Efectivamente, Dagoberto le consiguió el trabajo. Lo contrataron como peón. Pero el encargado le dijo que no le podía pagar lo que los otros peones ganaban porque había entrado al país como turista y que más bien le estaba haciendo un gran favor. Jairo de eso no entendió nada. Creyó que con sólo tener el pasaporte en orden, todo estaba bien. Pero aún así, el pago no le pareció malo, y en todo caso, era más de lo que ganaba en su tierra.

Así pasaron los días, y luego los meses. Por sus otros compatriotas había entendido que estaba sin papeles en un país extraño. Nunca se había sentido peor en la vida. Se sentía un delincuente. Todos los días se levantaba con miedo, sobre todo cuando iba para su trabajo, porque le habían dicho que si lo agarraban los de migración, lo apresarían y lo mandarían a su país.

Un día se envalentonó y le dijo al encargado de la construcción que si lo podía ayudar con el asunto del permiso de trabajo. Estaba seguro que lo iba a ayudar. Era muy trabajador, nunca se quejaba y más bien hacía más de la cuenta con tal de tener trabajo. Pero el encargado, mirándolo fijamente le dijo: “más bien deberías de estar agradecido conmigo, que te tengo sin papeles trabajando.
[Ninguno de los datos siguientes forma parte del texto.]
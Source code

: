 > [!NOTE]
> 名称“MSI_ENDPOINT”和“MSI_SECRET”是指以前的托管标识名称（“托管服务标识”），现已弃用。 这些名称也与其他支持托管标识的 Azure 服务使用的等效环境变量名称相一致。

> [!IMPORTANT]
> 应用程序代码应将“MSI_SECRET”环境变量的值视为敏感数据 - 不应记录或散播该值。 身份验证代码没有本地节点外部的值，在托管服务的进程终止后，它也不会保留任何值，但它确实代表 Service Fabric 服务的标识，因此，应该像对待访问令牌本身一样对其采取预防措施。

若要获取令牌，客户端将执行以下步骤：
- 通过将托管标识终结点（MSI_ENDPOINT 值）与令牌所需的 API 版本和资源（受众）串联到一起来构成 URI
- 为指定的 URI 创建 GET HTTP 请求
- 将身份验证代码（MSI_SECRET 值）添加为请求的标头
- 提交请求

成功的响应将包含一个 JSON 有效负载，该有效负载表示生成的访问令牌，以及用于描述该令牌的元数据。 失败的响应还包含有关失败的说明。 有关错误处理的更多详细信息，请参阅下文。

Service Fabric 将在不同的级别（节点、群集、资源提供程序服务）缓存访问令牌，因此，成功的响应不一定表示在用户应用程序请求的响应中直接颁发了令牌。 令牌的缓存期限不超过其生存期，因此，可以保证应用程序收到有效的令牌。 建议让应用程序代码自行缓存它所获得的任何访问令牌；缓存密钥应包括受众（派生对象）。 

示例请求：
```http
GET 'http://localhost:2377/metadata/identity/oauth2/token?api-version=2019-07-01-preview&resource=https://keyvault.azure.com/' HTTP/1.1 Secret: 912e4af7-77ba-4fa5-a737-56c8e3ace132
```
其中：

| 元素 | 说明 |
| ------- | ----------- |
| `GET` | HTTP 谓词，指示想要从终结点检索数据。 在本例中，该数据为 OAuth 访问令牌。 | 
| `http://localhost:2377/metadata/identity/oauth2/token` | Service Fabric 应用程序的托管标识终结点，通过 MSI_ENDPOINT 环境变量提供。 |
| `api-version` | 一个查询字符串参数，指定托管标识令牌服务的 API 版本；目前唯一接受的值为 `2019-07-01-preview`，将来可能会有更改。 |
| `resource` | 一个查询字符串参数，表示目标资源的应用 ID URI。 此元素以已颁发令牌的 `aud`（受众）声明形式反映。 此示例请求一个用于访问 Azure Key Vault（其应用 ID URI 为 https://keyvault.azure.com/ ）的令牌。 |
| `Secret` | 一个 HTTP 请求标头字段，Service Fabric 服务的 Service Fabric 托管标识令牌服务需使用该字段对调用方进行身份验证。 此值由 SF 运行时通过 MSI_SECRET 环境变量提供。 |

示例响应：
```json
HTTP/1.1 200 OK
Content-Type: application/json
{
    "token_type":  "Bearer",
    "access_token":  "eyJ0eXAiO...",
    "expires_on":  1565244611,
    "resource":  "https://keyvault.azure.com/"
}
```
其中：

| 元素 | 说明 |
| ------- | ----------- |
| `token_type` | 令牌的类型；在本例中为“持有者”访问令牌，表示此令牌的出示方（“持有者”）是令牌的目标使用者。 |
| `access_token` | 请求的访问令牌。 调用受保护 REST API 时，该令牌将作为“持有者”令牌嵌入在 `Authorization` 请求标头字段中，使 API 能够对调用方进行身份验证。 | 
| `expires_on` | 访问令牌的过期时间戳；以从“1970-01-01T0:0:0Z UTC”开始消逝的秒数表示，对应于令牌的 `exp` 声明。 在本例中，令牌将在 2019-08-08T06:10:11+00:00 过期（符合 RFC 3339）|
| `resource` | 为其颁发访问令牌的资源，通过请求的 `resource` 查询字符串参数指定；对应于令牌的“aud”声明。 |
Eso de los permisos es cosa de cada uno de ustedes. A mí no me toca, ni me meta en eso, ¡Dios lo libre! Y cuidado que usted diga que trabaja aquí, que lo pongo rápido de patitas afuera”. Bajando sus ojos, Jairo dio la vuelta y siguió trabajando.

Llegaron los aguaceros y con ellos los problemas. La casa donde vivía se convirtió de pronto en un charco. Las latas de zinc no servían para nada. Pero nadie podía decir ni una palabra. Todos sabían que si reclamaban, el dueño simplemente los echaba a la calle en un decir amén. No le quedó otro camino que acostumbrarse a dormir en una esquinilla de la cama bien arrollado en la cobija, para que ésta tampoco se mojara.

El mes de noviembre fue el peor de todos. No paraba de llover. Un día, cuando venía de regreso de su trabajo, se encontró a una gran cantidad de gente desconsolada y una mujer pegando gritos cerca del puente. En medio del tumulto pudo entender lo que pasaba: en el momento que una cabeza de agua tiraba las tablas y se llevaba todo en su camino, una niña estaba cruzándolo. Y no la podían encontrar. Se le vino a su mente su pequeña hija, apenas de brazos, y sin pensarlo dos veces se echó al agua.

El agua era de color chocolate. Se sumergía y no podía ver nada. Se dejó llevar por la corriente y se sumergió otra vez y otra y otra. Movía sus manos en esa oscuridad y chocaba con palos, con ramas y con cosas que ni él mismo sabía lo que eran. Así estuvo un gran rato, hasta que por fin sintió un pequeño cuerpo. Como pudo, ya casi sin fuerzas, lo atrapó y puso la cabeza de la niña fuera del agua. Oyó un sollozo y un grito. Fue el sonido más hermoso que había escuchado en toda su vida.

Pronto llegaron a su auxilio. Sin embargo, para Jairo ya era tarde. Para que la niña no se le ahogara tuvo que estar sumergido mucho tiempo. Y cuando cogieron a la niña, él se fue al fondo.

Los vecinos hicieron todo lo posible por encontrarlo pero todo fue en vano. Dos días después encontraron su cuerpo flotando río abajo.

En los periódicos, en la sección de sucesos esto fue lo que escribieron: “Un héroe anónimo, que según dijeron las autoridades era un indocumentado, salvó a una niña que había sido arrastrada por una cabeza de agua. Su cuerpo será entregado a la embajada de su país, que se va a hacer cargo de llevarlo a su comunidad, donde le darán santa sepultura”.